A common shortcut often taken is to make one UI work on multiple platforms, and I find myself fighting this misconception often. My thoughts on this were spurred by an article Mobile First, Desktop Worst, which basically takes on mobile first and responsive design as being flawed. I think many of the arguments presented in that article were also relevant to building mobile UIs for an app that exists on both iOS and Android.
UI development is the most time consuming aspect of developing mobile apps. As the app owner you may want your app to be the same on all platforms to try and minimize the work, but this thinking is wrong. Individual users don’t use your app on multiple platforms and expect a common experience, they use your app on their chosen platform and expect it to act like other apps on their chosen platform. An application which does not adopt the UI conventions of the target platform will have diminished success. Users now expect applications to match their platform experience, especially millennials or users who don’t have experience in other platforms.
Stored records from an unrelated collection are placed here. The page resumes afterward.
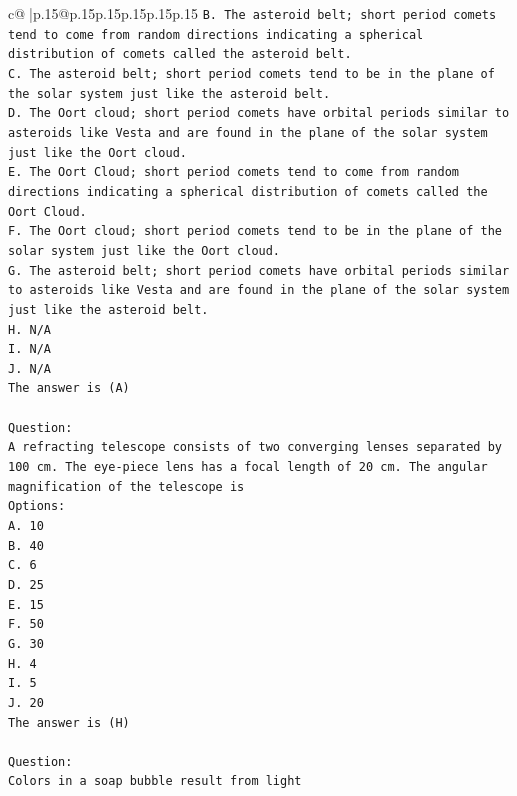 \documentclass{article}
\begin{document}
{\begin{supertabular}{c@{$\;$}|p{.15\linewidth}@{}p{.15\linewidth}p{.15\linewidth}p{.15\linewidth}p{.15\linewidth}p{.15\linewidth}}
{{{\texttt{B. The asteroid belt; short period comets tend to come from random directions indicating a spherical distribution of comets called the asteroid belt.} \\
\texttt{C. The asteroid belt; short period comets tend to be in the plane of the solar system just like the asteroid belt.} \\
\texttt{D. The Oort cloud; short period comets have orbital periods similar to asteroids like Vesta and are found in the plane of the solar system just like the Oort cloud.} \\
\texttt{E. The Oort Cloud; short period comets tend to come from random directions indicating a spherical distribution of comets called the Oort Cloud.} \\
\texttt{F. The Oort cloud; short period comets tend to be in the plane of the solar system just like the Oort cloud.} \\
\texttt{G. The asteroid belt; short period comets have orbital periods similar to asteroids like Vesta and are found in the plane of the solar system just like the asteroid belt.} \\
\texttt{H. N/A} \\
\texttt{I. N/A} \\
\texttt{J. N/A} \\
\texttt{The answer is (A)} \\
\\ 
\texttt{Question:} \\
\texttt{A refracting telescope consists of two converging lenses separated by 100 cm. The eye{-}piece lens has a focal length of 20 cm. The angular magnification of the telescope is} \\
\texttt{Options:} \\
\texttt{A. 10} \\
\texttt{B. 40} \\
\texttt{C. 6} \\
\texttt{D. 25} \\
\texttt{E. 15} \\
\texttt{F. 50} \\
\texttt{G. 30} \\
\texttt{H. 4} \\
\texttt{I. 5} \\
\texttt{J. 20} \\
\texttt{The answer is (H)} \\
\\ 
\texttt{Question:} \\
\texttt{Colors in a soap bubble result from light} \\
}}}
\end{supertabular}}
\end{document}
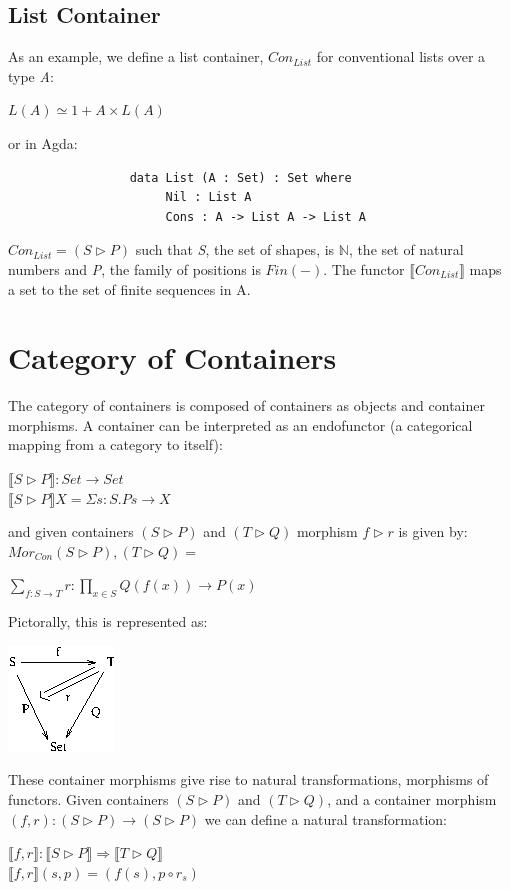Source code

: \documentclass[12pt]{report}
\begin{document}
\subsection{List Container}
As an example, we define a list container, $Con_{List}$ for conventional lists over a type \textit{A}:
\begin{center}
$ L(A) \simeq 1 + A \times L(A) $
\end{center}
or in Agda:
\begin{verbatim}
                 data List (A : Set) : Set where
                      Nil : List A
                      Cons : A -> List A -> List A
\end{verbatim}
 $Con_{List} = (S \rhd P) $ such that \textit{S}, the set of shapes, is $\mathbb{N}$, the set of natural numbers and \textit{P}, the family of positions is $Fin(-)$. The functor $\llbracket Con_{List} \rrbracket$ maps a set to the set of finite sequences in A.


\section{Category of Containers}
The category of containers is composed of containers as objects and container morphisms.
A container can be interpreted as an endofunctor (a categorical mapping from a category to itself):
\begin{center}
$\llbracket S \rhd P\rrbracket : Set \to Set$\\
$ \llbracket S \rhd P\rrbracket X = \Sigma s : S. P s \to X $
\end{center}
and given containers $ (S \rhd P)$ and $ (T \rhd Q)$ morphism $ f \rhd r $ is given by:
\linebreak
\linebreak
$Mor_{Con}(S \rhd P),(T \rhd Q) = $
\begin{center}
$ \sum_{f : S \to T} r : \prod_{x \in S} Q(f(x)) \to P(x)$
\end{center}
Pictorally, this is represented as:
\begin{center}
\includegraphics[scale=1]{cm.png}
\end{center}
These container morphisms give rise to natural transformations, morphisms of functors. Given containers $ (S \rhd P)$ and $ (T \rhd Q)$, and a container morphism $ (f , r) : (S \rhd P) \to (S \rhd P)$ we can define a natural transformation:
\begin{center}
$ \llbracket f,r\rrbracket : \llbracket S \rhd P\rrbracket \Rightarrow \llbracket T \rhd Q\rrbracket$ \\
$  \llbracket f,r\rrbracket (s,p) = (f(s),p \circ r_s) $
\end{center}
\end{document}
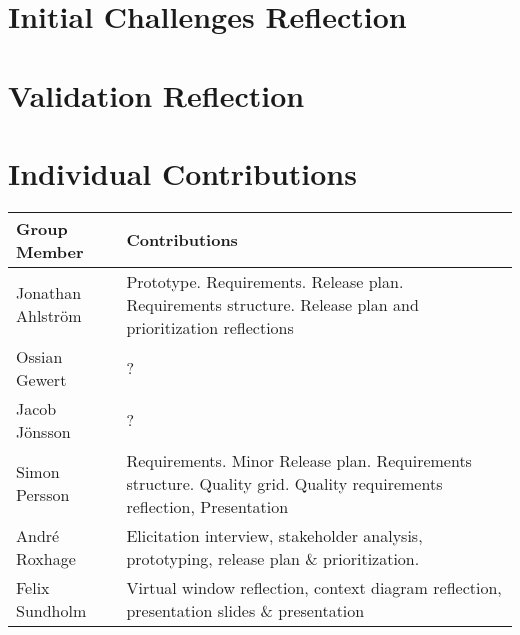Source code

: \documentclass[a4paper]{article}
\begin{document}
\section{Initial Challenges Reflection}


\section{Validation Reflection}


\section*{Individual Contributions}

\begin{tabular}{|l|p{10cm}|}
    \hline
    \textbf{Group Member} & \textbf{Contributions} \\
    \hline
    Jonathan Ahlström & Prototype. Requirements. Release plan. Requirements structure. Release plan and prioritization reflections \\
    \hline
    Ossian Gewert & ? \\
    \hline
    Jacob Jönsson & ? \\
    \hline
    Simon Persson & Requirements. Minor Release plan. Requirements structure. Quality grid. Quality requirements reflection, Presentation \\
    \hline
    André Roxhage & Elicitation interview, stakeholder analysis, prototyping, release plan \& prioritization.  \\
    \hline
    Felix Sundholm & Virtual window reflection, context diagram reflection, presentation slides \& presentation \\
    \hline
\end{tabular}
\end{document}
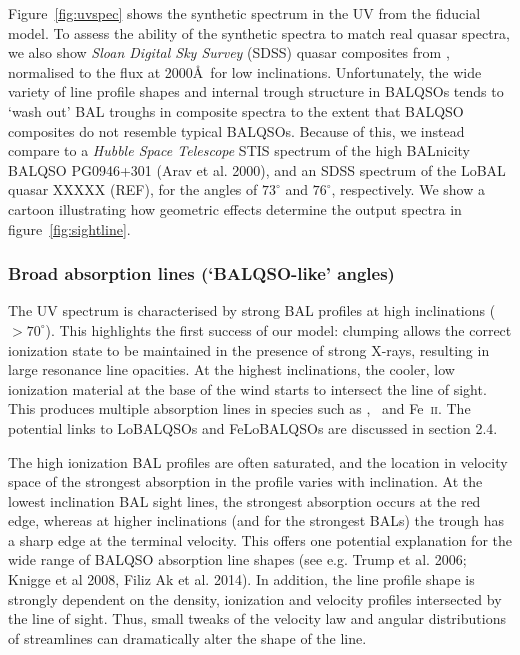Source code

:\documentclass[useAMS,usenatbib]{mn2e_x}
\begin{document}
\noindent
Figure~\ref{fig:uvspec} shows the synthetic spectrum in the UV from the fiducial model. 
To assess the ability of the synthetic spectra to match real 
quasar spectra, we also show {\sl Sloan Digital Sky Survey} (SDSS) quasar
composites from \cite{reichard2003}, normalised to the flux at 2000\AA\
for low inclinations. Unfortunately, the wide variety of
line profile shapes and internal trough structure in BALQSOs
tends to `wash out' BAL troughs in composite spectra
to the extent that BALQSO composites do not resemble typical BALQSOs.
Because of this, we instead compare to a {\sl Hubble Space Telescope} 
STIS spectrum of the high BALnicity BALQSO PG0946+301 (Arav et al. 2000),
and an SDSS spectrum of the LoBAL quasar XXXXX (REF),
for the angles of $73^\circ$ and $76^\circ$, respectively. 
We show a cartoon illustrating how geometric effects determine
the output spectra in figure~\ref{fig:sightline}.  

\subsubsection{Broad absorption lines (`BALQSO-like' angles)}

The UV spectrum is characterised by strong BAL 
profiles at high inclinations ($> 70^\circ$). 
This highlights the first success of our model: 
clumping allows the correct ionization state 
to be maintained in the presence of strong X-rays, 
resulting in large resonance line opacities. 
At the highest inclinations, the 
cooler, low ionization material at the base of the wind
starts to intersect the line of sight. This produces 
multiple absorption lines in species such as \mg,
\al\ and Fe~\textsc{ii}. The potential links to LoBALQSOs and 
FeLoBALQSOs are discussed in section 2.4.

The high ionization BAL profiles are often saturated, and the location in velocity space
of the strongest absorption in the profile varies with inclination.
At the lowest inclination BAL sight lines, the strongest absorption occurs at the red edge,
whereas at higher inclinations (and for the strongest BALs)
the trough has a sharp edge at the terminal velocity.
This offers one potential explanation for the wide range of BALQSO absorption
line shapes (see e.g. Trump et al. 2006; Knigge et al 2008, Filiz Ak et al. 2014).
In addition, the line profile shape is strongly dependent 
on the density, ionization and velocity 
profiles intersected by the line of sight. Thus, small tweaks of the velocity
law and angular distributions of streamlines can dramatically alter
the shape of the line.
\end{document}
Each platform has controls, widgets and interaction paradigms that do not exist on other platforms. One UI that works across all platforms will not take advantage of the unique features of each platform, becoming a compromised design that does not meet user’s expectations. The differences in each platform are typically what makes a quality user experience for that platform. The least-common-denominator approach of the sameness across platforms reduces the potential for adoption and success of an app on any given platform. Mobile usability and a fabulous UX are now expected, and your app won’t achieve that goal unless it exploits the platform and device features.
Many of the cross-platform tools make this mistake out of the gate and promise a two-for-one outcome, which is fallacious thinking. Don’t fall into this trap.